**LISTED RECORDS**.
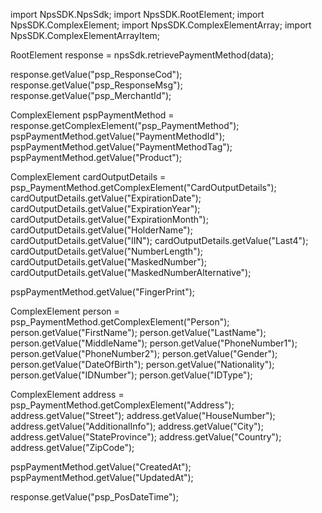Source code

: import NpsSDK.NpsSdk;
import NpsSDK.RootElement;
import NpsSDK.ComplexElement;
import NpsSDK.ComplexElementArray;
import NpsSDK.ComplexElementArrayItem;

RootElement response = npsSdk.retrievePaymentMethod(data);

response.getValue("psp_ResponseCod");
response.getValue("psp_ResponseMsg");
response.getValue("psp_MerchantId");

ComplexElement pspPaymentMethod = response.getComplexElement("psp_PaymentMethod");
pspPaymentMethod.getValue("PaymentMethodId");
pspPaymentMethod.getValue("PaymentMethodTag");
pspPaymentMethod.getValue("Product");

ComplexElement cardOutputDetails = psp_PaymentMethod.getComplexElement("CardOutputDetails");
cardOutputDetails.getValue("ExpirationDate");
cardOutputDetails.getValue("ExpirationYear");
cardOutputDetails.getValue("ExpirationMonth");
cardOutputDetails.getValue("HolderName");
cardOutputDetails.getValue("IIN");
cardOutputDetails.getValue("Last4");
cardOutputDetails.getValue("NumberLength");
cardOutputDetails.getValue("MaskedNumber");
cardOutputDetails.getValue("MaskedNumberAlternative");

pspPaymentMethod.getValue("FingerPrint");

ComplexElement person = psp_PaymentMethod.getComplexElement("Person");
person.getValue("FirstName");
person.getValue("LastName");
person.getValue("MiddleName");
person.getValue("PhoneNumber1");
person.getValue("PhoneNumber2");
person.getValue("Gender");
person.getValue("DateOfBirth");
person.getValue("Nationality");
person.getValue("IDNumber");
person.getValue("IDType");


ComplexElement address = psp_PaymentMethod.getComplexElement("Address");
address.getValue("Street");
address.getValue("HouseNumber");
address.getValue("AdditionalInfo");
address.getValue("City");
address.getValue("StateProvince");
address.getValue("Country");
address.getValue("ZipCode");

pspPaymentMethod.getValue("CreatedAt");
pspPaymentMethod.getValue("UpdatedAt");

response.getValue("psp_PosDateTime");

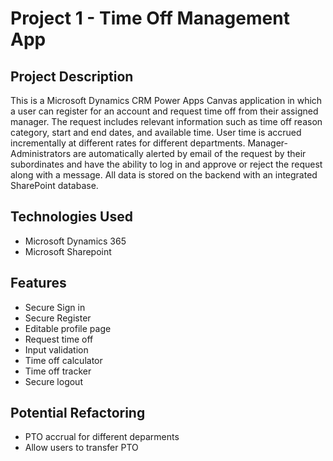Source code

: # Project 1 - Time Off Management App

## Project Description
This is a Microsoft Dynamics CRM Power Apps Canvas application in which a user can register for an account and request time off from their assigned manager. The request includes relevant information such as time off reason category, start and end dates, and available time. User time is accrued incrementally at different rates for different departments. Manager-Administrators are automatically alerted by email of the request by their subordinates and have the ability to log in and approve or reject the request along with a message. All data is stored on the backend with an integrated SharePoint database.

## Technologies Used
* Microsoft Dynamics 365
* Microsoft Sharepoint

## Features
* Secure Sign in
* Secure Register
* Editable profile page
* Request time off
* Input validation
* Time off calculator
* Time off tracker
* Secure logout

## Potential Refactoring
* PTO accrual for different deparments
* Allow users to transfer PTO
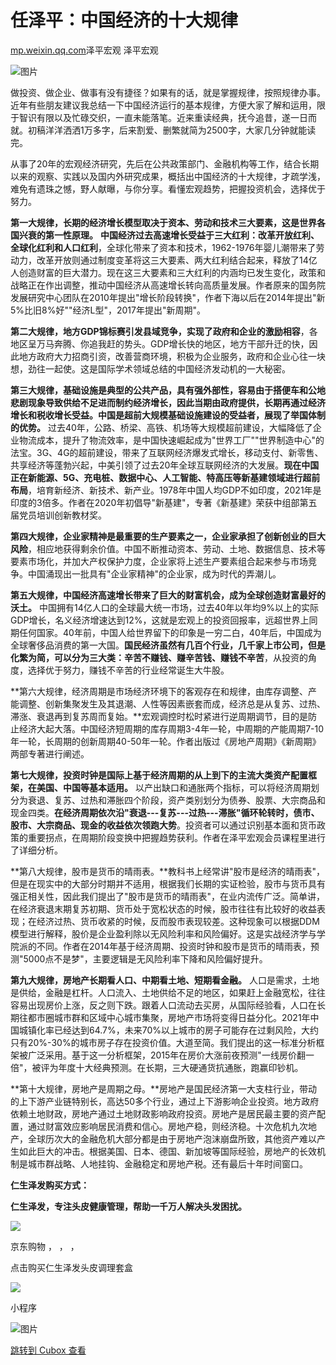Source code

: 任泽平：中国经济的十大规律
=============

[mp.weixin.qq.com](http://mp.weixin.qq.com/s?__biz=Mzg3NzYwMzU1MQ==&mid=2247559267&idx=1&sn=d2091f48b5f158a11b5ee0a3116916e4&chksm=cf23d7d3f8545ec551cdd78ce953e7faa51f8ad74966159794d23494283aa0fd8b8f11157fa3&mpshare=1&scene=1&srcid=0630dBsnZqMT18Dwu4e401pA&sharer_sharetime=1688086937812&sharer_shareid=c58007142b3c8dd4da3163f5c61d6b7b#rd)泽平宏观 泽平宏观

![图片](https://image.cubox.pro/article/2023050811083139688/36708.jpg?imageMogr2/quality/90/ignore-error/1)

做投资、做企业、做事有没有捷径？如果有的话，就是掌握规律，按照规律办事。近年有些朋友建议我总结一下中国经济运行的基本规律，方便大家了解和运用，限于智识有限以及忙碌交织，一直未能落笔。近来重读经典，抚今追昔，遂一日而就。初稿洋洋洒洒1万多字，后来割爱、删繁就简为2500字，大家几分钟就能读完。

从事了20年的宏观经济研究，先后在公共政策部门、金融机构等工作，结合长期以来的观察、实践以及国内外研究成果，概括出中国经济的十大规律，才疏学浅，难免有遗珠之憾，野人献曝，与你分享。看懂宏观趋势，把握投资机会，选择优于努力。

**第一大规律，长期的经济增长模型取决于资本、劳动和技术三大要素，这是世界各国兴衰的第一性原理。** **中国经济过去高速增长受益于三大红利：改革开放红利、全球化红利和人口红利**，全球化带来了资本和技术，1962-1976年婴儿潮带来了劳动力，改革开放则通过制度变革将这三大要素、两大红利结合起来，释放了14亿人创造财富的巨大潜力。现在这三大要素和三大红利的内涵均已发生变化，政策和战略正在作出调整，推动中国经济从高速增长转向高质量发展。作者原来的国务院发展研究中心团队在2010年提出"增长阶段转换"，作者下海以后在2014年提出"新5%比旧8%好""经济L型"，2017年提出"新周期"。

**第二大规律，地方GDP锦标赛引发县域竞争，实现了政府和企业的激励相容**，各地区呈万马奔腾、你追我赶的势头。GDP增长快的地区，地方干部升迁的快，因此地方政府大力招商引资，改善营商环境，积极为企业服务，政府和企业心往一块想，劲往一起使。这是国际学术领域总结的中国经济发动机的一大秘密。

**第三大规律，基础设施是典型的公共产品，具有强外部性，容易由于搭便车和公地悲剧现象导致供给不足进而制约经济增长，因此当期由政府提供，长期再通过经济增长和税收增长受益。中国是超前大规模基础设施建设的受益者，展现了举国体制的优势。** 过去40年，公路、桥梁、高铁、机场等大规模超前建设，大幅降低了企业物流成本，提升了物流效率，是中国快速崛起成为"世界工厂""世界制造中心"的法宝。3G、4G的超前建设，带来了互联网经济爆发式增长，移动支付、新零售、共享经济等蓬勃兴起，中美引领了过去20年全球互联网经济的大发展。**现在中国正在新能源、5G、充电桩、数据中心、人工智能、特高压等新基建领域进行超前布局**，培育新经济、新技术、新产业。1978年中国人均GDP不如印度，2021年是印度的3倍多。作者在2020年初倡导"新基建"，专著《新基建》荣获中组部第五届党员培训创新教材奖。

**第四大规律，企业家精神是最重要的生产要素之一，企业家承担了创新创业的巨大风险**，相应地获得剩余价值。中国不断推动资本、劳动、土地、数据信息、技术等要素市场化，并加大产权保护力度，企业家将上述生产要素组合起来参与市场竞争。中国涌现出一批具有"企业家精神"的企业家，成为时代的弄潮儿。

**第五大规律，中国经济高速增长带来了巨大的财富机会，成为全球创造财富最好的沃土。** 中国拥有14亿人口的全球最大统一市场，过去40年以年均9%以上的实际GDP增长，名义经济增速达到12%，这就是宏观上的投资回报率，远超世界上同期任何国家。40年前，中国人给世界留下的印象是一穷二白，40年后，中国成为全球奢侈品消费的第一大国。**国民经济虽然有几百个行业，几千家上市公司，但是化繁为简，可以分为三大类：辛苦不赚钱、赚辛苦钱、赚钱不辛苦**，从投资的角度，选择优于努力，赚钱不辛苦的行业经常诞生大牛股。

**第六大规律，经济周期是市场经济环境下的客观存在和规律，由库存调整、产能调整、创新集聚发生及其退潮、人性等因素嵌套而成，经济总是从复苏、过热、滞涨、衰退再到复苏周而复始。**宏观调控时松时紧进行逆周期调节，目的是防止经济大起大落。中国经济短周期的库存周期3-4年一轮，中周期的产能周期7-10年一轮，长周期的创新周期40-50年一轮。作者出版过《房地产周期》《新周期》两部专著进行阐述。

**第七大规律，投资时钟是国际上基于经济周期的从上到下的主流大类资产配置框架，在美国、中国等基本适用。** 以产出缺口和通胀两个指标，可以将经济周期划分为衰退、复苏、过热和滞胀四个阶段，资产类别划分为债券、股票、大宗商品和现金四类。**在经济周期依次沿"衰退---复苏---过热---滞胀"循环轮转时，债市、股市、大宗商品、现金的收益依次领跑大势**。投资者可以通过识别基本面和货币政策的重要拐点，在周期阶段变换中把握趋势获利。作者在泽平宏观会员课程里进行了详细分析。

**第八大规律，股市是货币的晴雨表。**教科书上经常讲"股市是经济的晴雨表"，但是在现实中的大部分时期并不适用，根据我们长期的实证检验，股市与货币具有强正相关性，因此我们提出了"股市是货币的晴雨表"，在业内流传广泛。简单讲，在经济衰退末期复苏初期、货币处于宽松状态的时候，股市往往有比较好的收益表现；在经济过热、货币收紧的时候，反而股市表现较差。这种现象可以根据DDM模型进行解释，股价是企业盈利除以无风险利率和风险偏好。这是实战经济学与学院派的不同。作者在2014年基于经济周期、投资时钟和股市是货币的晴雨表，预测"5000点不是梦"，主要逻辑是无风险利率下降和风险偏好提升。

**第九大规律，房地产长期看人口、中期看土地、短期看金融。** 人口是需求，土地是供给，金融是杠杆。人口流入、土地供给不足的地区，如果赶上金融宽松，往往容易出现房价上涨，反之则下跌。跟着人口流动去买房，从国际经验看，人口在长期往都市圈城市群和区域中心城市集聚，房地产市场将变得日益分化。2021年中国城镇化率已经达到64.7%，未来70%以上城市的房子可能存在过剩风险，大约只有20%-30%的城市房子存在投资价值。大道至简。我们提出的这一标准分析框架被广泛采用。基于这一分析框架，2015年在房价大涨前夜预测"一线房价翻一倍"，被评为年度十大经典预测。在长期，三大硬通货抗通胀，跑赢印钞机。

**第十大规律，房地产是周期之母。**房地产是国民经济第一大支柱行业，带动的上下游产业链特别长，高达50多个行业，通过上下游影响企业投资。地方政府依赖土地财政，房地产通过土地财政影响政府投资。房地产是居民最主要的资产配置，通过财富效应影响居民消费和信心。房地产稳，则经济稳。十次危机九次地产，全球历次大的金融危机大部分都是由于房地产泡沫崩盘所致，其他资产难以产生如此巨大的冲击。根据美国、日本、德国、新加坡等国际经验，房地产的长效机制是城市群战略、人地挂钩、金融稳定和房地产税。还有最后十年时间窗口。

******仁生泽发购买方式：******

********仁生泽发，专注头皮健康管理，帮助一千万人解决头发困扰。********

![](https://image.cubox.pro/article/2023051909504391877/58020.jpg)

京东购物 ， ， ，

点击购买仁生泽发头皮调理套盒

![](https://image.cubox.pro/cardImg/2023091608434195032/16794.jpg?imageMogr2/quality/90/ignore-error/1)

小程序

![图片](https://image.cubox.pro/article/2022051607584915567/97727.jpg?imageMogr2/quality/90/ignore-error/1)

[跳转到 Cubox 查看](https://cubox.pro/my/card?id=7074261517746571591)
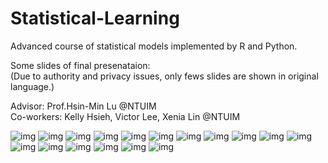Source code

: # Statistical-Learning
Advanced course of statistical models implemented by R and Python.  

Some slides of final presenataion:    
(Due to authority and privacy issues, only fews slides are shown in original language.)  

Advisor: Prof.Hsin-Min Lu @NTUIM  
Co-workers: Kelly Hsieh, Victor Lee, Xenia Lin @NTUIM  

![img](https://github.com/StanleyLin-NTU/Statistical-Learning/blob/master/Stat_Learn_Pics/Stat_Learn-01.png)
![img](https://github.com/StanleyLin-NTU/Statistical-Learning/blob/master/Stat_Learn_Pics/Stat_Learn-02.png)
![img](https://github.com/StanleyLin-NTU/Statistical-Learning/blob/master/Stat_Learn_Pics/Stat_Learn-03.png)
![img](https://github.com/StanleyLin-NTU/Statistical-Learning/blob/master/Stat_Learn_Pics/Stat_Learn-05.png)
![img](https://github.com/StanleyLin-NTU/Statistical-Learning/blob/master/Stat_Learn_Pics/Stat_Learn-07.png)
![img](https://github.com/StanleyLin-NTU/Statistical-Learning/blob/master/Stat_Learn_Pics/Stat_Learn-09.png)
![img](https://github.com/StanleyLin-NTU/Statistical-Learning/blob/master/Stat_Learn_Pics/Stat_Learn-10.png)
![img](https://github.com/StanleyLin-NTU/Statistical-Learning/blob/master/Stat_Learn_Pics/Stat_Learn-13.png)
![img](https://github.com/StanleyLin-NTU/Statistical-Learning/blob/master/Stat_Learn_Pics/Stat_Learn-14.png)
![img](https://github.com/StanleyLin-NTU/Statistical-Learning/blob/master/Stat_Learn_Pics/Stat_Learn-15.png)
![img](https://github.com/StanleyLin-NTU/Statistical-Learning/blob/master/Stat_Learn_Pics/Stat_Learn-16.png)
![img](https://github.com/StanleyLin-NTU/Statistical-Learning/blob/master/Stat_Learn_Pics/Stat_Learn-19.png)
![img](https://github.com/StanleyLin-NTU/Statistical-Learning/blob/master/Stat_Learn_Pics/Stat_Learn-20.png)
![img](https://github.com/StanleyLin-NTU/Statistical-Learning/blob/master/Stat_Learn_Pics/Stat_Learn-41.png)
![img](https://github.com/StanleyLin-NTU/Statistical-Learning/blob/master/Stat_Learn_Pics/Stat_Learn-43.png)
![img](https://github.com/StanleyLin-NTU/Statistical-Learning/blob/master/Stat_Learn_Pics/Stat_Learn-44.png)
![img](https://github.com/StanleyLin-NTU/Statistical-Learning/blob/master/Stat_Learn_Pics/Stat_Learn-45.png)
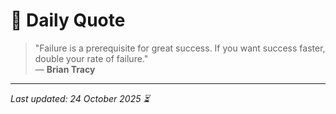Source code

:# 📜 Daily Quote

> "Failure is a prerequisite for great success. If you want success faster, double your rate of failure."  
> — **Brian Tracy**

---

_Last updated: 24 October 2025 ⏳_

**TASK OBJECTIVE**.
The lines holding the string "NTUIM" are what is needed from the material above.

**WRITTEN RESPONSE**.
Advisor: Prof.Hsin-Min Lu @NTUIM  
Co-workers: Kelly Hsieh, Victor Lee, Xenia Lin @NTUIM  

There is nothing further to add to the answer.